Pour le second tour de l’élection présidentielle, tous les conseillers se sont mobilisés : Alain Peyrefitte, ministre de l’Information, Michel Debré, Georges Pompidou, Étienne Burin des Roziers, Gilbert Pérol, aussi, chargé du Service de presse à l’Élysée, et qui conseille, plutôt que les monologues, des entretiens avec Michel Droit.

Et les Français découvrent, avec stupeur et ravissement, un de Gaulle insoupçonné : sarcastique, malicieux, retors, acide, familier…
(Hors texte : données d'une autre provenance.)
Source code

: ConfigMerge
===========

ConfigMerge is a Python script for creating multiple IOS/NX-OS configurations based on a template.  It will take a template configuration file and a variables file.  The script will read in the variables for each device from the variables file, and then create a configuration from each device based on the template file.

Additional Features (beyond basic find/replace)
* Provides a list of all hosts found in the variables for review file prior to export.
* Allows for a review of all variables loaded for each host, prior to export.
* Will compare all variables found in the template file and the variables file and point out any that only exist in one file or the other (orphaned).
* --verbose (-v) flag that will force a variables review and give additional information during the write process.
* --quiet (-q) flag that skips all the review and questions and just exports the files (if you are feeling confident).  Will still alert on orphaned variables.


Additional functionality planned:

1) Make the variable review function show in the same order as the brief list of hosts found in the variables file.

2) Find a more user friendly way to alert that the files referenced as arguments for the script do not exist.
Seul le Général n’est pas satisfait :

« Vous m’avez fait mettre en pyjama devant les Français », reproche-t-il à Galichon, son directeur de Cabinet.

* * *

À la veille d’un voyage présidentiel en Bretagne, Jacques Narbonne, chargé de mission au Cabinet du Général, vient lui remettre un épais dossier sur la région : géographie, économie, populations, traditions…

De Gaulle s’emporte :

« Qu’est-ce que vous voulez que je fasse de tout ça ? Je ne vais pas voir les Bretons pour leur parler de la Bretagne ! Je vais voir les Bretons pour leur parler de la France ! »

* * *

Le Général supportait mal les prétentions à la gloire partagée de celles qu’il avait appelées un jour « les veuves abusives. »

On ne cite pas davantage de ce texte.